21:33:58: <impomatic_> It's complaining that it's out of range (128) or something. I can't see how to fix it with Python 2.7.
21:34:14: <impomatic_> Python 3.? has ByteGenerator which might do the trick.
21:34:29: <Doxin> bytegenerator would probably not work
21:34:35: <Doxin> impomatic_: well yeah, I guess the email parser expects ascii only
21:34:40: <Doxin> impomatic_: I just dont know /why/
21:34:52: <Doxin> impomatic_: either way, converting to py3 code isn't too much of a hassle
21:35:21: <impomatic_> A few of the emails contain high-ASCII characters which might be the problem.
21:35:38: <impomatic_> At the moment I'm ironing out a few other things.
21:36:05: <Doxin> as far as python is concerned it should be getting unicode strings, in whatever internal representation python likes.
21:36:05: <impomatic_> It chokes on lines beginning "From " in the message body!

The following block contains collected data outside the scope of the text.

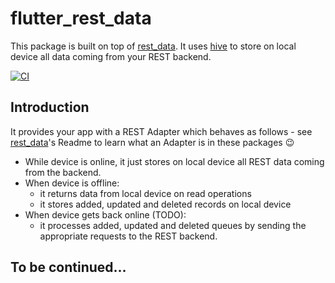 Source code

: # flutter_rest_data

This package is built on top of [rest_data](https://github.com/algonauti/dart-rest-data). It uses [hive](https://github.com/hivedb/hive) to store on local device all data coming from your REST backend.

[![CI](https://github.com/algonauti/flutter-rest-data/workflows/CI/badge.svg)](https://github.com/algonauti/flutter-rest-data/actions)

## Introduction

It provides your app with a REST Adapter which behaves as follows - see [rest_data](https://github.com/algonauti/dart-rest-data)'s Readme to learn what an Adapter is in these packages 😉 

* While device is online, it just stores on local device all REST data coming from the backend.
* When device is offline:
  * it returns data from local device on read operations
  * it stores added, updated and deleted records on local device
* When device gets back online (TODO):
  * it processes added, updated and deleted queues by sending the appropriate requests to the REST backend.

## To be continued...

21:36:17: <Doxin> well yeah
21:36:25: <Doxin> because that's the format your dump uses
21:36:37: <Doxin> your mail client would have the same problem most likely
21:37:21: <impomatic_> There's "lines" in the message header that shows exactly how long the message body is.
21:38:04: <Doxin> hmm
21:38:19: <Doxin> impomatic_: I'm afraid I haven't got time right now to go fix it
21:38:49: <impomatic_> Not to worry, thanks for what you've written. :-)
21:39:06: <impomatic_> I don't think I would've managed it in x86 or Forth!
21:40:06: <impomatic_> It seems to be working nicely apart from a few cases of tricky input which I'm working on now.
21:41:26: <Doxin> impomatic_: you seem to be quite the expert on archaic languages :P
21:42:12: <impomatic_> I need to learn a modern language!
21:42:42: <Doxin> python is a great starting point
21:43:03: <Doxin> the official tutorial is great if you already know programming: https://docs.python.org/2/tutorial/
21:45:36: <impomatic_> I think I'll try that as soon as I get chance.
21:47:14: <Doxin> feel free to poke me whenever if you need help with that
21:47:20: <impomatic_> thanks :-)
21:48:06: <impomatic_> I seem to be learning a little bit as I tweak this script! :-D
21:48:44: <Doxin> python tends to be readable enough to just dive into
23:43:22: -!- Doxin has quit (Remote host closed the connection).